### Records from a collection
══════════════════════════════

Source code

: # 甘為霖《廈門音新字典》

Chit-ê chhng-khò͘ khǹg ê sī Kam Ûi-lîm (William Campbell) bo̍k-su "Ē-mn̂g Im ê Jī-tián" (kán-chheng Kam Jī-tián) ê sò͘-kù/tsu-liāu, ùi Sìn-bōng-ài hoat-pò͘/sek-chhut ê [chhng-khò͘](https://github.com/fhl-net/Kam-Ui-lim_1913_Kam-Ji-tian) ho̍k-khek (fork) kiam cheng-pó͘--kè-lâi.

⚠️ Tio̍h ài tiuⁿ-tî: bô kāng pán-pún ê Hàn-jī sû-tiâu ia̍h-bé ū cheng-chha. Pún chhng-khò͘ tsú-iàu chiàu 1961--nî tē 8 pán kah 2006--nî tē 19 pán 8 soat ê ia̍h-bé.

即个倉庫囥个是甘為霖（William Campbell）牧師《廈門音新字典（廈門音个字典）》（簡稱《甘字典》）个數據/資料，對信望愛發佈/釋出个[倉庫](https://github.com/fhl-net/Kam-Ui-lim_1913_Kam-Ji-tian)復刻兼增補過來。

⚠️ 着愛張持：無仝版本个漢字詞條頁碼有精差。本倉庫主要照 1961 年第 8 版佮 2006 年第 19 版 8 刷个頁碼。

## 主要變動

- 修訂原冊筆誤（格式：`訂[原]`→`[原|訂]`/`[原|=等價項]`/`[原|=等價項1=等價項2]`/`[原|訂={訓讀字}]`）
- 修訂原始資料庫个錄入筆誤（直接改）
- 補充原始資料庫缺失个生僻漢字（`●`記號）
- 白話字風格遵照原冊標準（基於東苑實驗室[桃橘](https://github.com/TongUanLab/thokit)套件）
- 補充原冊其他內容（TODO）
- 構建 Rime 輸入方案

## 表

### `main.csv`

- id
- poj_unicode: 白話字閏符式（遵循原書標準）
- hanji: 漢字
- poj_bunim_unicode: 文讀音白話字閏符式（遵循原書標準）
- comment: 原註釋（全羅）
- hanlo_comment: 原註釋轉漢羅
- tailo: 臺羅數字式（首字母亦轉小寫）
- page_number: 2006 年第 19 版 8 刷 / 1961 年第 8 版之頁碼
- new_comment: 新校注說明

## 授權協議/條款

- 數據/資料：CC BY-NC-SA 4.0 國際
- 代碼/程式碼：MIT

══════════════════════════════

### What this task involves
Copy all the records above exactly, missing none.

### Task output
Source code

: # 甘為霖《廈門音新字典》

Chit-ê chhng-khò͘ khǹg ê sī Kam Ûi-lîm (William Campbell) bo̍k-su "Ē-mn̂g Im ê Jī-tián" (kán-chheng Kam Jī-tián) ê sò͘-kù/tsu-liāu, ùi Sìn-bōng-ài hoat-pò͘/sek-chhut ê [chhng-khò͘](https://github.com/fhl-net/Kam-Ui-lim_1913_Kam-Ji-tian) ho̍k-khek (fork) kiam cheng-pó͘--kè-lâi.

⚠️ Tio̍h ài tiuⁿ-tî: bô kāng pán-pún ê Hàn-jī sû-tiâu ia̍h-bé ū cheng-chha. Pún chhng-khò͘ tsú-iàu chiàu 1961--nî tē 8 pán kah 2006--nî tē 19 pán 8 soat ê ia̍h-bé.

即个倉庫囥个是甘為霖（William Campbell）牧師《廈門音新字典（廈門音个字典）》（簡稱《甘字典》）个數據/資料，對信望愛發佈/釋出个[倉庫](https://github.com/fhl-net/Kam-Ui-lim_1913_Kam-Ji-tian)復刻兼增補過來。

⚠️ 着愛張持：無仝版本个漢字詞條頁碼有精差。本倉庫主要照 1961 年第 8 版佮 2006 年第 19 版 8 刷个頁碼。

## 主要變動

- 修訂原冊筆誤（格式：`訂[原]`→`[原|訂]`/`[原|=等價項]`/`[原|=等價項1=等價項2]`/`[原|訂={訓讀字}]`）
- 修訂原始資料庫个錄入筆誤（直接改）
- 補充原始資料庫缺失个生僻漢字（`●`記號）
- 白話字風格遵照原冊標準（基於東苑實驗室[桃橘](https://github.com/TongUanLab/thokit)套件）
- 補充原冊其他內容（TODO）
- 構建 Rime 輸入方案

## 表

### `main.csv`

- id
- poj_unicode: 白話字閏符式（遵循原書標準）
- hanji: 漢字
- poj_bunim_unicode: 文讀音白話字閏符式（遵循原書標準）
- comment: 原註釋（全羅）
- hanlo_comment: 原註釋轉漢羅
- tailo: 臺羅數字式（首字母亦轉小寫）
- page_number: 2006 年第 19 版 8 刷 / 1961 年第 8 版之頁碼
- new_comment: 新校注說明

## 授權協議/條款

- 數據/資料：CC BY-NC-SA 4.0 國際
- 代碼/程式碼：MIT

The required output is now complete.